Nuclear concerns hold back Apple data centre plans in Ireland
Tue 31 May 2016
Apple is being questioned over its site selection for a new Irish data centre, with opponents arguing that the proposed €850 million (approx. £648 million) server farm would be located too close to nuclear facilities in Wales and Cumbria.
Oscar Gonzalez, Apple’s head of data centre site selection, came against arguments from a group including engineer Allan Daly at an oral hearing last week. Daly raised the issue that Apple requires that new centres be at least 320km from any nuclear facility in the UK – and was concerned that the proposed Irish site would not meet this specification.
According to Business Insider, it was highlighted at the hearing that “the selection of sites greater than 320km from nuclear facilities is not a criteria adopted by Apple for its data centres in the U.S.,” and that “the criteria has not been adopted by other international corporations.”
Google and Microsoft are among these other large international firms willing to set up their data centres within a 320km radius of UK nuclear sites, with locations just outside of the Irish capital, Dublin.
Business Insider further quotes Gonzalez:
“Apple’s business has grown and developed over time and therefore so too have our requirements for site selection.
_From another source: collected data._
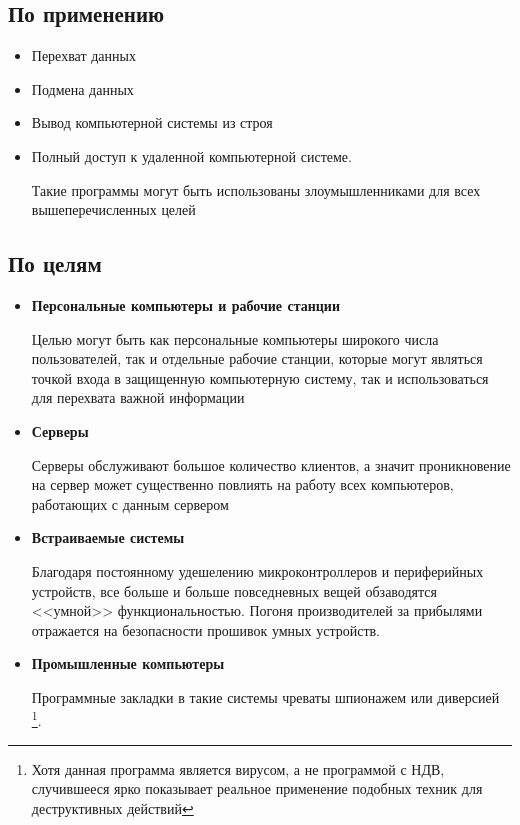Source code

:     \subsection{По применению}\label{sec:ch1/sec2/sub1}
    \begin{itemize}
        \item Перехват данных
        \item Подмена данных
        \item Вывод компьютерной системы из строя
        \item Полный доступ к удаленной компьютерной системе.

              Такие программы могут быть использованы злоумышленниками для
              всех вышеперечисленных целей
    \end{itemize}
\subsection{По целям}\label{sec:ch1/sec2/sub2}
\begin{itemize}
    \item \textbf{Персональные компьютеры и рабочие станции}
          
          Целью могут быть как персональные компьютеры широкого числа пользователей,
          так и отдельные рабочие станции, которые могут являться точкой входа в
          защищенную компьютерную систему, так и использоваться для перехвата важной
          информации
    \item \textbf{Серверы}
          
          Серверы обслуживают большое количество клиентов, а значит проникновение на
          сервер может существенно повлиять на работу всех компьютеров, работающих с
          данным сервером
    \item \textbf{Встраиваемые системы}

          Благодаря постоянному удешелению микроконтроллеров и периферийных устройств,
          все больше и больше повседневных вещей обзаводятся <<умной>> функциональностью.
          Погоня производителей за прибылями отражается на безопасности прошивок умных устройств.
    \item \textbf{Промышленные компьютеры}

        Программные закладки в такие системы чреваты шпионажем или диверсией\autocite{stuxnet}
        \footnote{Хотя данная программа является вирусом, а не программой с НДВ, случившееся
        ярко показывает реальное применение подобных техник для деструктивных действий}.
\end{itemize}

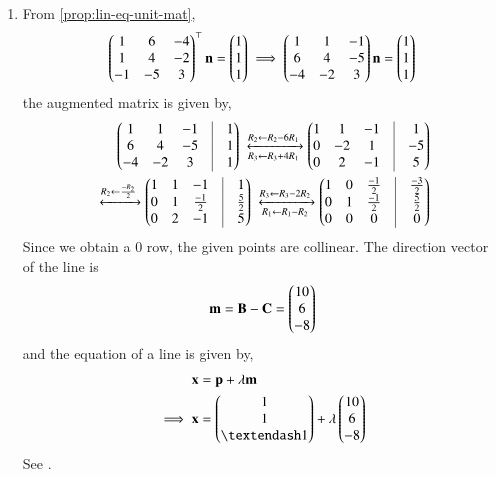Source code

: \begin{enumerate}
	\item From 
		\eqref{prop:lin-eq-unit-mat},
\begin{align}
\begin{pmatrix}1&6&-4\\1&4&-2\\-1&-5&3\end{pmatrix}^\top \mathbf{n}=\begin{pmatrix}1\\1\\1\end{pmatrix}
\implies \begin{pmatrix}1&1&-1\\ 6&4&-5\\ -4&-2&3\end{pmatrix} \mathbf{n} = \begin{pmatrix}1\\1\\1\end{pmatrix}
\end{align}
the augmented matrix is given by,
\begin{align}
\myvec{1&1&-1&\vrule&1\\6&4&-5&\vrule&1\\-4&-2&3&\vrule&1}
\xleftrightarrow[R_3 \leftarrow R_3 + 4R_1]{R_2 \leftarrow R_2 - 6R_1}
\myvec{1&1&-1&\vrule&1\\0&-2&1&\vrule&-5\\0&2&-1&\vrule&5}\\ 
\xleftrightarrow{R_2 \leftarrow \frac{-R_2}{2}} 
\myvec{1&1&-1&\vrule&1\\0&1&\frac{-1}{2}&\vrule&\frac{5}{2}\\0&2&-1&\vrule&5}
\xleftrightarrow[{R_1 \leftarrow R_1 - R_2}] {R_3 \leftarrow R_3 - 2R_2}
\myvec{1&0&\frac{-1}{2}&\vrule&\frac{-3}{2}\\0&1&\frac{-1}{2}&\vrule&\frac{5}{2}\\0&0&0&\vrule&0}
\end{align}
Since we obtain a 0 row, 
the given points are collinear.
The direction vector of the line is
\begin{align}
\mathbf{m}=\mathbf{B}-\mathbf{C} = \begin{pmatrix}10\\6\\-8\end{pmatrix}
\end{align}
and the equation of a line is given by,
\begin{align}
	\vec{x}&=\vec{p}+  \lambda \vec{m}\\
	\implies \vec{x}&= \myvec{1\\1\\– 1} + \lambda \myvec{10\\6\\-8}
\end{align}
See 
     .
\begin{figure}[h!]
  \centering

\end{figure}
\end{enumerate}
Furthermore, world events such as the failure of the nuclear power plant in Fukushima in 2011 highlighted the need to consider additional criteria.
Some U.S. sites that were selected prior to the huge growth in demand for Apple’s services would be evaluated from a different perspective today. The site selection criteria we used to select the Derrydonnell site are currently being used by Apple today to select suitable locations for our data centres. We cannot comment on the criteria used by other companies. For Apple’s proposed new data centres, our aim is to minimise the risk to these very important infrastructure elements and highly valuable assets. In some cases, it is simply not possible to find a suitable site at the preferred distance. In such circumstances, if a site meets the other criteria, the company reluctantly accepts the increased risk.”
Opponents at the hearing also spoke of the site’s potential detrimental impact on local populations of bats and badgers, and noted that the location does not lie within an area designated by the Irish government for data centre use.
Further hearings are expected to take place following the appeal of Galway County Council’s decision to approve planning permission for the Apple centre.